Foto - Weslei Barba |
A Companhia de Teatro Heliópolis estreia na sexta-feira, dia 12 de março, às 20h, o espetáculo Cárcere ou Porque as Mulheres Viram Búfalos, que aborda a forte presença feminina no contexto do encarceramento. A temporada ocorre na Casa de Teatro Mariajosé de Carvalho, sede do grupo, com ingressos no sistema “pague quanto puder” para o público em geral e gratuitos para alunos e professores da rede pública. Reservas antecipadas online pela plataforma Sympla.
Com encenação de Miguel Rocha e dramaturgia de Dione Carlos, o enredo parte da história de duas irmãs gêmeas - Maria dos Prazeres e Maria das Dores - com vidas marcadas pelo encarceramento dos homens da família para apresentar as estratégias de sobrevivência, sobretudo, das mulheres em suas comunidades. Quanto ao título, a dramaturga explica que “faz referência às mulheres que transmutam as energias de violência e morte e reinventam realidades”.

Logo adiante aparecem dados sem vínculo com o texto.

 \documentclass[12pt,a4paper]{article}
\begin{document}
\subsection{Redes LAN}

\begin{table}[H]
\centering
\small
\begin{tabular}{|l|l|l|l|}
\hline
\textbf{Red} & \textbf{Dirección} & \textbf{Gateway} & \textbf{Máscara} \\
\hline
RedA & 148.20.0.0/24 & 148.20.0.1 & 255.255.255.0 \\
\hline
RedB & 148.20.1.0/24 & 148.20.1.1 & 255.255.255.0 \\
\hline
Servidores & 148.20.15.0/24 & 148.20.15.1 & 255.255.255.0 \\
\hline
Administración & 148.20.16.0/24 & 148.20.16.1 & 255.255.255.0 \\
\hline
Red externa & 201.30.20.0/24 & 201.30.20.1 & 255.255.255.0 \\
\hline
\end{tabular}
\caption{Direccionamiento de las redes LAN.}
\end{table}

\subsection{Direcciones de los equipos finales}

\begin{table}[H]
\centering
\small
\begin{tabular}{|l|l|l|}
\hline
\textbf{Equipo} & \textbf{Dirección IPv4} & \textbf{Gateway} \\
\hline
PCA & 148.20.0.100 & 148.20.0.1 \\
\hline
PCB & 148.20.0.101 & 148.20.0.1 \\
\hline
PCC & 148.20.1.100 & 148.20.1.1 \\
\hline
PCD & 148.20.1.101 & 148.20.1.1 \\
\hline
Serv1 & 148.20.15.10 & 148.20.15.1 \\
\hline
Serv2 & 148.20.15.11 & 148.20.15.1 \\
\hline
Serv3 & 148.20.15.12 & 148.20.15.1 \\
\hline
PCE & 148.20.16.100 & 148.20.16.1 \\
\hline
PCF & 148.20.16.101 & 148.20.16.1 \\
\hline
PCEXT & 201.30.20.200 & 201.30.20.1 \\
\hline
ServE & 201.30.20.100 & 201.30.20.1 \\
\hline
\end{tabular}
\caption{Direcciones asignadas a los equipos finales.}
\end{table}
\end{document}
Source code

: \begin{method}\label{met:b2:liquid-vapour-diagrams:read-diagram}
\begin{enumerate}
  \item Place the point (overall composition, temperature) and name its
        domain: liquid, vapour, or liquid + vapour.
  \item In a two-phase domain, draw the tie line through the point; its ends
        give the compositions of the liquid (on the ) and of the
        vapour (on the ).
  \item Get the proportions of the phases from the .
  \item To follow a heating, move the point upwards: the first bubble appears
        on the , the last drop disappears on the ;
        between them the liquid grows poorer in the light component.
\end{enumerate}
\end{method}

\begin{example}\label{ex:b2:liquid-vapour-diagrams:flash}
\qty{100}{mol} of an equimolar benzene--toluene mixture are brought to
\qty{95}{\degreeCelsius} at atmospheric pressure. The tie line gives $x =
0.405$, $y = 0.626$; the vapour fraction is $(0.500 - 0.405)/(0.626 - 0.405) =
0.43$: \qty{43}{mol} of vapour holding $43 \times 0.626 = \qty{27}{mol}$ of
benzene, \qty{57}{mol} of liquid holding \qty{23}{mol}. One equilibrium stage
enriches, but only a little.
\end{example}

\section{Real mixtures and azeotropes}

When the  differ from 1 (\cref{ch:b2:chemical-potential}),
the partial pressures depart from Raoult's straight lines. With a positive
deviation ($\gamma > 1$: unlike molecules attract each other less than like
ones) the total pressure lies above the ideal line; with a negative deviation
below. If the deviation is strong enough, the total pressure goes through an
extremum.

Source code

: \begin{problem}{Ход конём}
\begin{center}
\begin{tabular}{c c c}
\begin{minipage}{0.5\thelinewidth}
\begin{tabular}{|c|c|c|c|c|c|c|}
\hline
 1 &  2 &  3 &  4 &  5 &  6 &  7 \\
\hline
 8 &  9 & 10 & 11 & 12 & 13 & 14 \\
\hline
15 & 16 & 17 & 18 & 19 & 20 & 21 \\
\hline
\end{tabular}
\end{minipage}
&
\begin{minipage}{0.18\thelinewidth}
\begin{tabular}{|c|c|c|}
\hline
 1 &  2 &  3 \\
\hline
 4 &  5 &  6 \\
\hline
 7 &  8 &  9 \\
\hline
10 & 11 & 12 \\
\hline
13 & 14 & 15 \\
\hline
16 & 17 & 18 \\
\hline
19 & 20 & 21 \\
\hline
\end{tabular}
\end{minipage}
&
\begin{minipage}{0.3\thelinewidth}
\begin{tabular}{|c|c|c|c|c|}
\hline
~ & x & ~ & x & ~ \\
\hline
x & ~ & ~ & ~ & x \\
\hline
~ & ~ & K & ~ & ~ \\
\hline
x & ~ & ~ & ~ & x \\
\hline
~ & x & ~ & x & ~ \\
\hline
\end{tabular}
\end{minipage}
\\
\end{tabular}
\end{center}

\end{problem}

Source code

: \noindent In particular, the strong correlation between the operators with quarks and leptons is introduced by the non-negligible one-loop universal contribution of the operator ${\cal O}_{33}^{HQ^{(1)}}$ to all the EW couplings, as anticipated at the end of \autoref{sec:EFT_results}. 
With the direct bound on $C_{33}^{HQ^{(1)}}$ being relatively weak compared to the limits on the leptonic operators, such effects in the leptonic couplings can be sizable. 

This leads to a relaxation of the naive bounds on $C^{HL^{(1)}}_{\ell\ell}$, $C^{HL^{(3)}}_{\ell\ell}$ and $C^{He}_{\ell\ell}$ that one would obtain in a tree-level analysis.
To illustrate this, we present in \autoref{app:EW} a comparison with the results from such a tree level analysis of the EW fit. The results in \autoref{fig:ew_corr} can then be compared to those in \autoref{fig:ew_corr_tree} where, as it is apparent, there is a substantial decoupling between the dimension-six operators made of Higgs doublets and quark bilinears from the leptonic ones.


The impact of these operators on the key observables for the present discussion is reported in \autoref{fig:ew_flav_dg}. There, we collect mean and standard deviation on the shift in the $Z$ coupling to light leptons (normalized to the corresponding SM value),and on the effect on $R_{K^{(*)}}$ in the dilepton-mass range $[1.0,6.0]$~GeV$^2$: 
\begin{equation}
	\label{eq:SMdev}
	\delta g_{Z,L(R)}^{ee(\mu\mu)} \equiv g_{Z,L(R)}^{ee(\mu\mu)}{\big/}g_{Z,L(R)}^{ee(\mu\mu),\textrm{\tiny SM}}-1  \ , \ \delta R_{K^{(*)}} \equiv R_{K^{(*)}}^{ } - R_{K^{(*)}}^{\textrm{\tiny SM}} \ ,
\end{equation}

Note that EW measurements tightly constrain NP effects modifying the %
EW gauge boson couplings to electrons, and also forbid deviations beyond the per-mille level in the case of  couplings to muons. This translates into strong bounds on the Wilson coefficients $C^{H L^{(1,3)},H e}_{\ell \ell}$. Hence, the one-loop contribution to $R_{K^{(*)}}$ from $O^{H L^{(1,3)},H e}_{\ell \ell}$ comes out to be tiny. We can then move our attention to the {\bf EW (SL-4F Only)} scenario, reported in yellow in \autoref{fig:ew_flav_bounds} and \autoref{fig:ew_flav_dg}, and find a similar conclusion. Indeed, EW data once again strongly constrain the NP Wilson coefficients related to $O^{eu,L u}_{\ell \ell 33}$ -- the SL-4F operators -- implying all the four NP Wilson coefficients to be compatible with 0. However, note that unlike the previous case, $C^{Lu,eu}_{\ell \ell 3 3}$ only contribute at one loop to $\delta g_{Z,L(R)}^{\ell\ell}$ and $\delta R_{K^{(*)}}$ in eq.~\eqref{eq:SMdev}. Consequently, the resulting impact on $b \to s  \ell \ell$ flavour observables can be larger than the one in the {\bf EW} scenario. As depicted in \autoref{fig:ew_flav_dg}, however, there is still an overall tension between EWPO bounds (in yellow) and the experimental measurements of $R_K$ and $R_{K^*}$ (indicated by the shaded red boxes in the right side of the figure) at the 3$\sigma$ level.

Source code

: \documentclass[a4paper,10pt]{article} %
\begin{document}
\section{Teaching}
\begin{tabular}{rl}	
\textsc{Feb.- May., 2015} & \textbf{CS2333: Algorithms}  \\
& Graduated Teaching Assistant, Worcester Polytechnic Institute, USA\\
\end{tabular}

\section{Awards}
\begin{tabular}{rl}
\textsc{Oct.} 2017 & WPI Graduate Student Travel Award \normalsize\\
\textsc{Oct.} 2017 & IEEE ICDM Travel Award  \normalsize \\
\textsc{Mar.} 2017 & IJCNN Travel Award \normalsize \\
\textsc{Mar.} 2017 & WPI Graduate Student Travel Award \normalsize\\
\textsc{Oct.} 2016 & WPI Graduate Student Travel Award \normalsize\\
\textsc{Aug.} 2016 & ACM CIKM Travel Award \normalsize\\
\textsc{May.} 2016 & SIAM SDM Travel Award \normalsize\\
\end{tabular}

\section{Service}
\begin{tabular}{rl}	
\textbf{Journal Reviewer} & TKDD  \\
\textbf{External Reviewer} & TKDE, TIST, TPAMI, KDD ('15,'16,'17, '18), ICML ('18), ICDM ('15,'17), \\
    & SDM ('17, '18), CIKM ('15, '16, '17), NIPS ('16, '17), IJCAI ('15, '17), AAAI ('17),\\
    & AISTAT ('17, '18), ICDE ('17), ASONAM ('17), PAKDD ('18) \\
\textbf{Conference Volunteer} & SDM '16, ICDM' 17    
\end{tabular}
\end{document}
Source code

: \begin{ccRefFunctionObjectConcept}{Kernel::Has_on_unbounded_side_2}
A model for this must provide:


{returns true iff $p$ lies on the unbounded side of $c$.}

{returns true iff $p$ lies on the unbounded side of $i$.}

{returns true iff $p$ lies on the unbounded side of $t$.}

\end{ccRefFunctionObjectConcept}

A montagem - que tem como intérpretes Antônio Valdevino, Dalma Régia, Danyel Freitas, Davi Guimarães, Isabelle Rocha, Jefferson Matias, Jucimara Canteiro, Priscila Modesto e Walmir Bess - é resultado do projeto Cárcere - Aprisionamento em Massa e Seus Desdobramentos, elaborado para comemorar os 20 anos que a Companhia de Teatro Heliópolis completou em 2020, sendo contemplado pela 35ª edição do Programa Municipal de Fomento ao Teatro para a Cidade de São Paulo.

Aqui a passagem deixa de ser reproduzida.